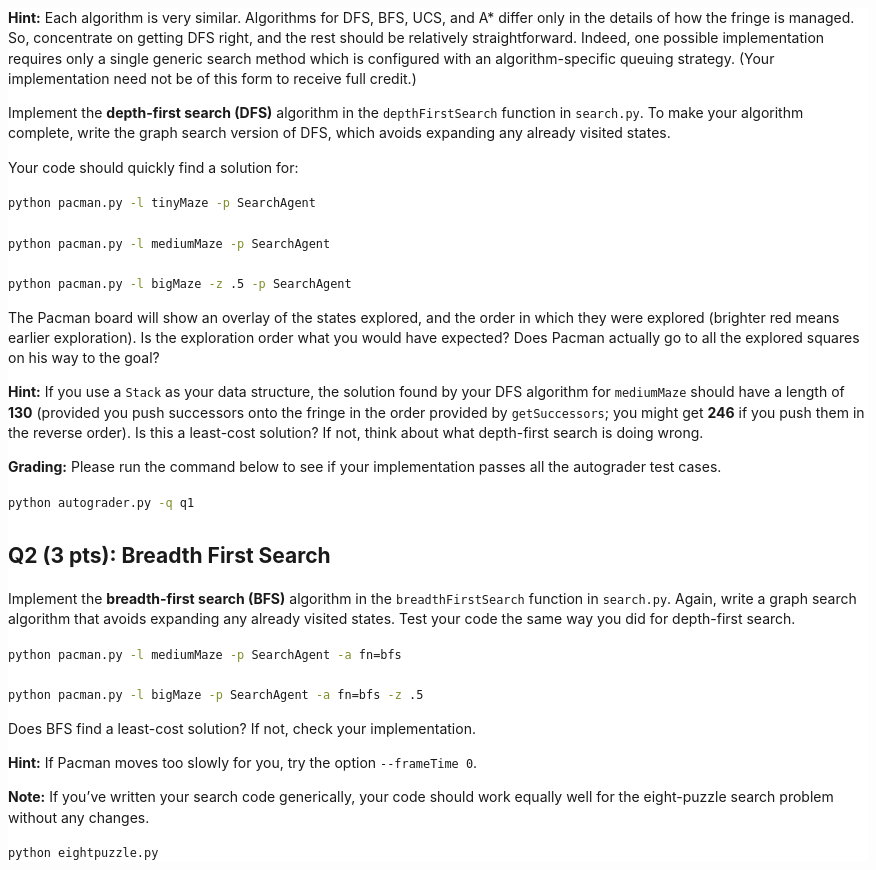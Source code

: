 **Hint:** Each algorithm is very similar. Algorithms for DFS, BFS, UCS, and A* differ only in the details of how the fringe is managed. So, concentrate on getting DFS right, and the rest should be relatively straightforward. Indeed, one possible implementation requires only a single generic search method which is configured with an algorithm-specific queuing strategy. (Your implementation need not be of this form to receive full credit.)

Implement the **depth-first search (DFS)** algorithm in the `depthFirstSearch` function in `search.py`. To make your algorithm complete, write the graph search version of DFS, which avoids expanding any already visited states.

Your code should quickly find a solution for:

```bash
python pacman.py -l tinyMaze -p SearchAgent

python pacman.py -l mediumMaze -p SearchAgent

python pacman.py -l bigMaze -z .5 -p SearchAgent
```

The Pacman board will show an overlay of the states explored, and the order in which they were explored (brighter red means earlier exploration). Is the exploration order what you would have expected? Does Pacman actually go to all the explored squares on his way to the goal?

**Hint:** If you use a `Stack` as your data structure, the solution found by your DFS algorithm for `mediumMaze` should have a length of **130** (provided you push successors onto the fringe in the order provided by `getSuccessors`; you might get **246** if you push them in the reverse order). Is this a least-cost solution? If not, think about what depth-first search is doing wrong.

**Grading:** Please run the command below to see if your implementation passes all the autograder test cases.

```bash
python autograder.py -q q1
```


## Q2 (3 pts): Breadth First Search

Implement the **breadth-first search (BFS)** algorithm in the `breadthFirstSearch` function in `search.py`. Again, write a graph search algorithm that avoids expanding any already visited states. Test your code the same way you did for depth-first search.

```bash
python pacman.py -l mediumMaze -p SearchAgent -a fn=bfs

python pacman.py -l bigMaze -p SearchAgent -a fn=bfs -z .5
```

Does BFS find a least-cost solution? If not, check your implementation.

**Hint:** If Pacman moves too slowly for you, try the option `--frameTime 0`.

**Note:** If you’ve written your search code generically, your code should work equally well for the eight-puzzle search problem without any changes.

```bash
python eightpuzzle.py
```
━━━━━━━━━━━━━━━━━━━━━━━━━━━━━━
- **Prompt**
What lines in the material above contain the word "cost"? Copy them out.

- **Exercise output**
**Hint:** If you use a `Stack` as your data structure, the solution found by your DFS algorithm for `mediumMaze` should have a length of **130** (provided you push successors onto the fringe in the order provided by `getSuccessors`; you might get **246** if you push them in the reverse order). Is this a least-cost solution? If not, think about what depth-first search is doing wrong.
Does BFS find a least-cost solution? If not, check your implementation.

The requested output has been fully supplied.